> Work order: Below are several entries. Transcribe exactly those lines that fall from the one with "1. Anna Boschetti" through the one with "1. Lilla Mark", end lines included.

========

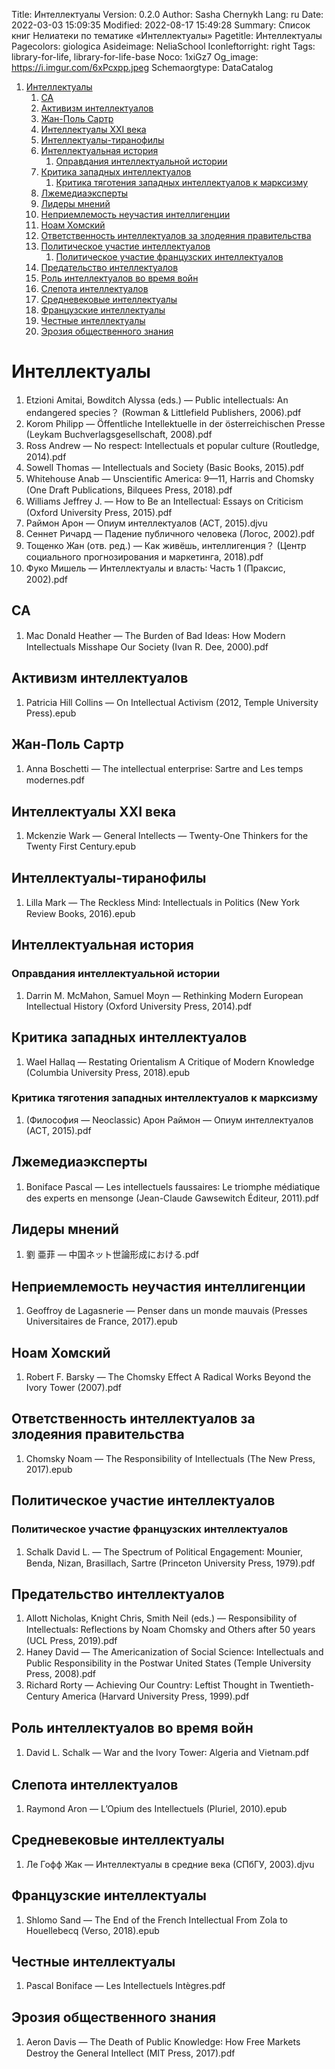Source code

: Title: Интеллектуалы
Version: 0.2.0
Author: Sasha Chernykh
Lang: ru
Date: 2022-03-03 15:09:35
Modified: 2022-08-17 15:49:28
Summary: Список книг Нелиатеки по тематике «Интеллектуалы»
Pagetitle: Интеллектуалы
Pagecolors: giologica
Asideimage: NeliaSchool
Iconleftorright: right
Tags: library-for-life, library-for-life-base
Noco: 1xiGz7
Og_image: https://i.imgur.com/6xPcxpp.jpeg
Schemaorgtype: DataCatalog

<!-- MarkdownTOC -->

1. [Интеллектуалы](#Интеллектуалы)
	1. [CA](#CA)
	1. [Активизм интеллектуалов](#Активизм-интеллектуалов)
	1. [Жан-Поль Сартр](#Жан-Поль-Сартр)
	1. [Интеллектуалы XXI века](#Интеллектуалы-XXI-века)
	1. [Интеллектуалы-тиранофилы](#Интеллектуалы-тиранофилы)
	1. [Интеллектуальная история](#Интеллектуальная-история)
		1. [Оправдания интеллектуальной истории](#Оправдания-интеллектуальной-истории)
	1. [Критика западных интеллектуалов](#Критика-западных-интеллектуалов)
		1. [Критика тяготения западных интеллектуалов к марксизму](#Критика-тяготения-западных-интеллектуалов-к-марксизму)
	1. [Лжемедиаэксперты](#Лжемедиаэксперты)
	1. [Лидеры мнений](#Лидеры-мнений)
	1. [Неприемлемость неучастия интеллигенции](#Неприемлемость-неучастия-интеллигенции)
	1. [Ноам Хомский](#Ноам-Хомский)
	1. [Ответственность интеллектуалов за злодеяния правительства](#Ответственность-интеллектуалов-за-злодеяния-правительства)
	1. [Политическое участие интеллектуалов](#Политическое-участие-интеллектуалов)
		1. [Политическое участие французских интеллектуалов](#Политическое-участие-французских-интеллектуалов)
	1. [Предательство интеллектуалов](#Предательство-интеллектуалов)
	1. [Роль интеллектуалов во время войн](#Роль-интеллектуалов-во-время-войн)
	1. [Слепота интеллектуалов](#Слепота-интеллектуалов)
	1. [Средневековые интеллектуалы](#Средневековые-интеллектуалы)
	1. [Французские интеллектуалы](#Французские-интеллектуалы)
	1. [Честные интеллектуалы](#Честные-интеллектуалы)
	1. [Эрозия общественного знания](#Эрозия-общественного-знания)

<!-- /MarkdownTOC -->

<a id="Интеллектуалы"></a>
# Интеллектуалы

1. Etzioni Amitai, Bowditch Alyssa (eds.) — Public intellectuals꞉ An endangered species？ (Rowman & Littlefield Publishers, 2006).pdf
1. Korom Philipp — Öffentliche Intellektuelle in der österreichischen Presse (Leykam Buchverlagsgesellschaft, 2008).pdf
1. Ross Andrew — No respect꞉ Intellectuals et popular culture (Routledge, 2014).pdf
1. Sowell Thomas — Intellectuals and Society (Basic Books, 2015).pdf
1. Whitehouse Anab — Unscientific America꞉ 9—11, Harris and Chomsky (One Draft Publications, Bilquees Press, 2018).pdf
1. Williams Jeffrey J. — How to Be an Intellectual꞉ Essays on Criticism (Oxford University Press, 2015).pdf
1. Раймон Арон — Опиум интеллектуалов (АСТ, 2015).djvu
1. Сеннет Ричард — Падение публичного человека (Логос, 2002).pdf
1. Тощенко Жан (отв. ред.) — Как живёшь, интеллигенция？ (Центр социального прогнозирования и маркетинга, 2018).pdf
1. Фуко Мишель — Интеллектуалы и власть꞉ Часть 1 (Праксис, 2002).pdf

<a id="CA"></a>
## CA

1. Mac Donald Heather — The Burden of Bad Ideas꞉ How Modern Intellectuals Misshape Our Society (Ivan R. Dee, 2000).pdf

<a id="Активизм-интеллектуалов"></a>
## Активизм интеллектуалов

1. Patricia Hill Collins — On Intellectual Activism (2012, Temple University Press).epub

<a id="Жан-Поль-Сартр"></a>
## Жан-Поль Сартр

1. Anna Boschetti — The intellectual enterprise꞉ Sartre and Les temps modernes.pdf

<a id="Интеллектуалы-XXI-века"></a>
## Интеллектуалы XXI века

1. Mckenzie Wark — General Intellects — Twenty-One Thinkers for the Twenty First Century.epub

<a id="Интеллектуалы-тиранофилы"></a>
## Интеллектуалы-тиранофилы

1. Lilla Mark — The Reckless Mind꞉ Intellectuals in Politics (New York Review Books, 2016).epub

<a id="Интеллектуальная-история"></a>
## Интеллектуальная история

<a id="Оправдания-интеллектуальной-истории"></a>
### Оправдания интеллектуальной истории

1. Darrin M. McMahon, Samuel Moyn — Rethinking Modern European Intellectual History (Oxford University Press, 2014).pdf

<a id="Критика-западных-интеллектуалов"></a>
## Критика западных интеллектуалов

1. Wael Hallaq — Restating Orientalism A Critique of Modern Knowledge (Columbia University Press, 2018).epub

<a id="Критика-тяготения-западных-интеллектуалов-к-марксизму"></a>
### Критика тяготения западных интеллектуалов к марксизму

1. (Философия — Neoclassic) Арон Раймон — Опиум интеллектуалов (АСТ, 2015).pdf

<a id="Лжемедиаэксперты"></a>
## Лжемедиаэксперты

1. Boniface Pascal — Les intellectuels faussaires꞉ Le triomphe médiatique des experts en mensonge (Jean-Claude Gawsewitch Éditeur, 2011).pdf

<a id="Лидеры-мнений"></a>
## Лидеры мнений

1. 劉 亜菲 — 中国ネット世論形成における.pdf

<a id="Неприемлемость-неучастия-интеллигенции"></a>
## Неприемлемость неучастия интеллигенции

1. Geoffroy de Lagasnerie — Penser dans un monde mauvais (Presses Universitaires de France, 2017).epub

<a id="Ноам-Хомский"></a>
## Ноам Хомский

1. Robert F. Barsky — The Chomsky Effect A Radical Works Beyond the Ivory Tower (2007).pdf

<a id="Ответственность-интеллектуалов-за-злодеяния-правительства"></a>
## Ответственность интеллектуалов за злодеяния правительства

1. Chomsky Noam — The Responsibility of Intellectuals (The New Press, 2017).epub

<a id="Политическое-участие-интеллектуалов"></a>
## Политическое участие интеллектуалов

<a id="Политическое-участие-французских-интеллектуалов"></a>
### Политическое участие французских интеллектуалов

1. Schalk David L. — The Spectrum of Political Engagement꞉ Mounier, Benda, Nizan, Brasillach, Sartre (Princeton University Press, 1979).pdf

<a id="Предательство-интеллектуалов"></a>
## Предательство интеллектуалов

1. Allott Nicholas, Knight Chris, Smith Neil (eds.) — Responsibility of Intellectuals꞉ Reflections by Noam Chomsky and Others after 50 years (UCL Press, 2019).pdf
1. Haney David — The Americanization of Social Science꞉ Intellectuals and Public Responsibility in the Postwar United States (Temple University Press, 2008).pdf
1. Richard Rorty — Achieving Our Country꞉ Leftist Thought in Twentieth-Century America (Harvard University Press, 1999).pdf

<a id="Роль-интеллектуалов-во-время-войн"></a>
## Роль интеллектуалов во время войн

1. David L. Schalk — War and the Ivory Tower꞉ Algeria and Vietnam.pdf

<a id="Слепота-интеллектуалов"></a>
## Слепота интеллектуалов

1. Raymond Aron — L’Opium des Intellectuels (Pluriel, 2010).epub

<a id="Средневековые-интеллектуалы"></a>
## Средневековые интеллектуалы

1. Ле Гофф Жак — Интеллектуалы в средние века (СПбГУ, 2003).djvu

<a id="Французские-интеллектуалы"></a>
## Французские интеллектуалы

1. Shlomo Sand — The End of the French Intellectual From Zola to Houellebecq (Verso, 2018).epub

<a id="Честные-интеллектуалы"></a>
## Честные интеллектуалы

1. Pascal Boniface — Les Intellectuels Intègres.pdf

<a id="Эрозия-общественного-знания"></a>
## Эрозия общественного знания

1. Aeron Davis — The Death of Public Knowledge꞉ How Free Markets Destroy the General Intellect (MIT Press, 2017).pdf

========

> Exercise output:
1. Anna Boschetti — The intellectual enterprise꞉ Sartre and Les temps modernes.pdf

<a id="Интеллектуалы-XXI-века"></a>
## Интеллектуалы XXI века

1. Mckenzie Wark — General Intellects — Twenty-One Thinkers for the Twenty First Century.epub

<a id="Интеллектуалы-тиранофилы"></a>
## Интеллектуалы-тиранофилы

1. Lilla Mark — The Reckless Mind꞉ Intellectuals in Politics (New York Review Books, 2016).epub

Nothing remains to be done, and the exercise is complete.